Felipe I. and Joseph K. Ruak are the artistic directors of the Talabwog Man Stick Dancers, a traditional Carolinian dance group in Saipan, an island in the Commonwealth of the Northern Mariana Islands (CNMI). The Carolinian people migrated to Saipan more than 100 years ago, many sailing in small canoes from their typhoon-devastated island homes. The Carolinians brought their unique traditions, including the stick dances taught within village clans.
These intricate dances, accompanied by chants, involve the rhythmic striking of long poles against those of fellow dancers in a highly stylized pattern of thrusts and turns. According to the oral record, the dances came in a dream to one of the ancestors: "Deep in the dark, grey woods, the old man gathered the warriors of the clan. 'Pay attention,' he said, 'for this may be our only hope of survival. Light the fire within you and without you, light the bonfire that we may see what we do in the dark of night. Learn to fly, learn to sweep, leap, and chant.'"
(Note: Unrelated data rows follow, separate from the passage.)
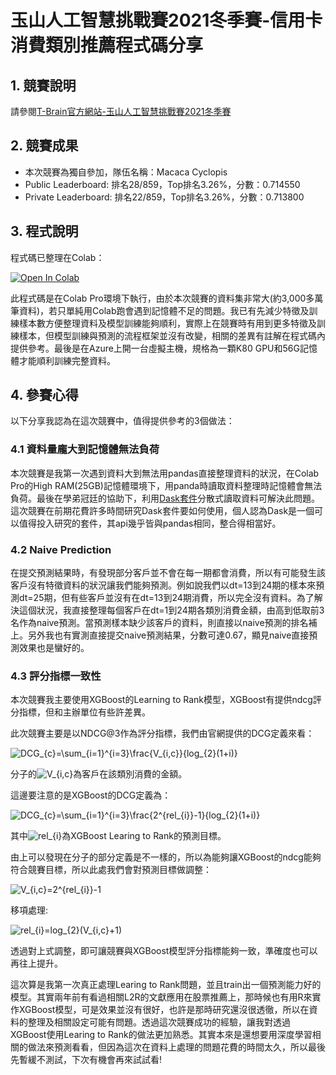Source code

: # 玉山人工智慧挑戰賽2021冬季賽-信用卡消費類別推薦程式碼分享

## 1. 競賽說明

請參閱[T-Brain官方網站-玉山人工智慧挑戰賽2021冬季賽](https://tbrain.trendmicro.com.tw/Competitions/Details/18)

## 2. 競賽成果
* 本次競賽為獨自參加，隊伍名稱：Macaca Cyclopis
* Public Leaderboard: 排名28/859，Top排名3.26%，分數：0.714550
* Private Leaderboard: 排名22/859，Top排名3.26%，分數：0.713800

## 3. 程式說明

程式碼已整理在Colab：

<a href="https://colab.research.google.com/github/SuYenTing/-esun_2021_winter_ai_competition/blob/main/%E7%8E%89%E5%B1%B1%E4%BA%BA%E5%B7%A5%E6%99%BA%E6%85%A7%E5%85%AC%E9%96%8B%E6%8C%91%E6%88%B0%E8%B3%BD2021%E5%86%AC%E5%AD%A3%E8%B3%BD%E7%A8%8B%E5%BC%8F%E7%A2%BC.ipynb">
  <img src="https://colab.research.google.com/assets/colab-badge.svg" alt="Open In Colab"/>
</a>

此程式碼是在Colab Pro環境下執行，由於本次競賽的資料集非常大(約3,000多萬筆資料)，若只單純用Colab跑會遇到記憶體不足的問題。我已有先減少特徵及訓練樣本數方便整理資料及模型訓練能夠順利，實際上在競賽時有用到更多特徵及訓練樣本，但模型訓練與預測的流程框架並沒有改變，相關的差異有註解在程式碼內提供參考。最後是在Azure上開一台虛擬主機，規格為一顆K80 GPU和56G記憶體才能順利訓練完整資料。

## 4. 參賽心得

以下分享我認為在這次競賽中，值得提供參考的3個做法：

### 4.1 資料量龐大到記憶體無法負荷

本次競賽是我第一次遇到資料大到無法用pandas直接整理資料的狀況，在Colab Pro的High RAM(25GB)記憶體環境下，用panda時讀取資料整理時記憶體會無法負荷。最後在學弟冠廷的協助下，利用[Dask套件](https://dask.org/)分散式讀取資料可解決此問題。這次競賽在前期花費許多時間研究Dask套件要如何使用，個人認為Dask是一個可以值得投入研究的套件，其api幾乎皆與pandas相同，整合得相當好。

### 4.2 Naive Prediction

在提交預測結果時，有發現部分客戶並不會在每一期都會消費，所以有可能發生該客戶沒有特徵資料的狀況讓我們能夠預測。例如說我們以dt=13到24期的樣本來預測dt=25期，但有些客戶並沒有在dt=13到24期消費，所以完全沒有資料。為了解決這個狀況，我直接整理每個客戶在dt=1到24期各類別消費金額，由高到低取前3名作為naive預測。當預測樣本缺少該客戶的資料，則直接以naive預測的排名補上。另外我也有實測直接提交naive預測結果，分數可達0.67，顯見naive直接預測效果也是蠻好的。

### 4.3 評分指標一致性

本次競賽我主要使用XGBoost的Learning to Rank模型，XGBoost有提供ndcg評分指標，但和主辦單位有些許差異。

此次競賽主要是以NDCG@3作為評分指標，我們由官網提供的DCG定義來看：

![DCG_{c}=\sum_{i=1}^{i=3}\frac{V_{i,c}}{log_{2}(1+i)}](https://latex.codecogs.com/svg.latex?\Large&space;DCG_{c}=\sum_{i=1}^{i=3}\frac{V_{i,c}}{log_{2}(1+i)}) 

分子的![V_{i,c}](https://latex.codecogs.com/svg.latex?\Large&space;V_{i,c})為客戶在該類別消費的金額。

這邊要注意的是XGBoost的DCG定義為：

![DCG_{c}=\sum_{i=1}^{i=3}\frac{2^{rel_{i}}-1}{log_{2}(1+i)}](https://latex.codecogs.com/svg.latex?\Large&space;DCG_{c}=\sum_{i=1}^{i=3}\frac{2^{rel_{i}}-1}{log_{2}(1+i)}) 

其中![rel_{i}](https://latex.codecogs.com/svg.latex?\Large&space;rel_{i})為XGBoost Learing to Rank的預測目標。

由上可以發現在分子的部分定義是不一樣的，所以為能夠讓XGBoost的ndcg能夠符合競賽目標，所以此處我們會對預測目標做調整：

![V_{i,c}=2^{rel_{i}}-1](https://latex.codecogs.com/svg.latex?\Large&space;V_{i,c}=2^{rel_{i}}-1) 

移項處理:

![rel_{i}=log_{2}(V_{i,c}+1)](https://latex.codecogs.com/svg.latex?\Large&space;rel_{i}=log_{2}(V_{i,c}+1)) 

透過對上式調整，即可讓競賽與XGBoost模型評分指標能夠一致，準確度也可以再往上提升。


這次算是我第一次真正處理Learing to Rank問題，並且train出一個預測能力好的模型。其實兩年前有看過相關L2R的文獻應用在股票推薦上，那時候也有用R來實作XGBoost模型，可是效果並沒有很好，也許是那時研究還沒很透徹，所以在資料的整理及相關設定可能有問題。透過這次競賽成功的經驗，讓我對透過XGBoost使用Learing to Rank的做法更加熟悉。其實本來是還想要用深度學習相關的做法來預測看看，但因為這次在資料上處理的問題花費的時間太久，所以最後先暫緩不測試，下次有機會再來試試看!
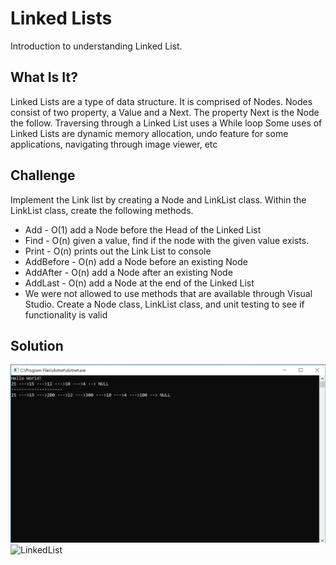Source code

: # Linked Lists
Introduction to understanding Linked List.

## What Is It?
Linked Lists are a type of data structure. It is comprised of Nodes. Nodes consist of two property, a Value and a Next. The property Next is the Node the follow. Traversing through a Linked List uses a While loop
Some uses of Linked Lists are dynamic memory allocation, undo feature for some applications, navigating through image viewer, etc


## Challenge
Implement the Link list by creating a Node and LinkList class. Within the LinkList class, create the following methods.
* Add - O(1) add a Node before the Head of the Linked List
* Find - O(n) given a value, find if the node with the given value exists.
* Print - O(n) prints out the Link List to console
* AddBefore - O(n) add a Node before an existing Node
* AddAfter - O(n) add a Node after an existing Node
* AddLast - O(n) add a Node at the end of the Linked List
* We were not allowed to use methods that are available through Visual Studio.
Create a Node class, LinkList class, and unit testing to see if functionality is valid

## Solution

![LinkedList](../../assets/LL_console_visual.PNG)
![LinkedList](../../assets/LinkedListVisual.jpg)
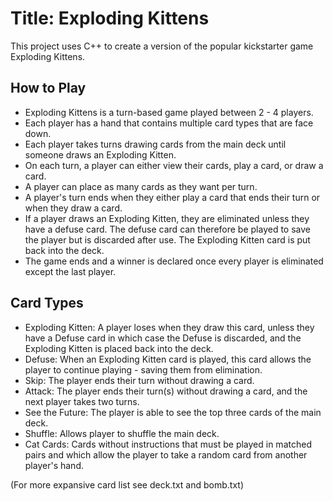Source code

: # Title: Exploding Kittens

This project uses C++ to create a version of the popular kickstarter game Exploding Kittens. 

## How to Play

* Exploding Kittens is a turn-based game played between 2 - 4 players.
* Each player has a hand that contains multiple card types that are face down. 
* Each player takes turns drawing cards from the main deck until someone draws an Exploding Kitten. 
* On each turn, a player can either view their cards, play a card, or draw a card.
* A player can place as many cards as they want per turn.
* A player's turn ends when they either play a card that ends their turn or when they draw a card.
* If a player draws an Exploding Kitten, they are eliminated unless they have a defuse card. The defuse 
  card can therefore be played to save the player but is discarded after use. The Exploding Kitten card 
  is put back into the deck.
* The game ends and a winner is declared once every player is eliminated except the last player. 

## Card Types

* Exploding Kitten: A player loses when they draw this card, unless they have a Defuse card in which case the Defuse is discarded, and    the Exploding Kitten is placed back into the deck.
* Defuse: When an Exploding Kitten card is played, this card allows the player to continue playing - saving them from elimination.
* Skip: The player ends their turn without drawing a card.
* Attack: The player ends their turn(s) without drawing a card, and the next player takes two turns.
* See the Future: The player is able to see the top three cards of the main deck.
* Shuffle: Allows player to shuffle the main deck.
* Cat Cards: Cards without instructions that must be played in matched pairs and which allow the player to take a random card from another player's hand.

(For more expansive card list see deck.txt and bomb.txt)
More than 20 years ago, Felipe became worried that the knowledge of the dances was fading, so he formed a group with his sons and other village members. This group performed at the first Flame Tree Festival on Saipan and participated in the 1985 Festival of Pacific Arts in Tahiti. Joseph, after returning from college in Colorado, inherited the mantle of teacher from his father and began teaching dances and chants to the young people of his village on Saipan. To this day, Felipe serves as the guardian of these dances and continues to recruit young people for this traditional cultural responsibility.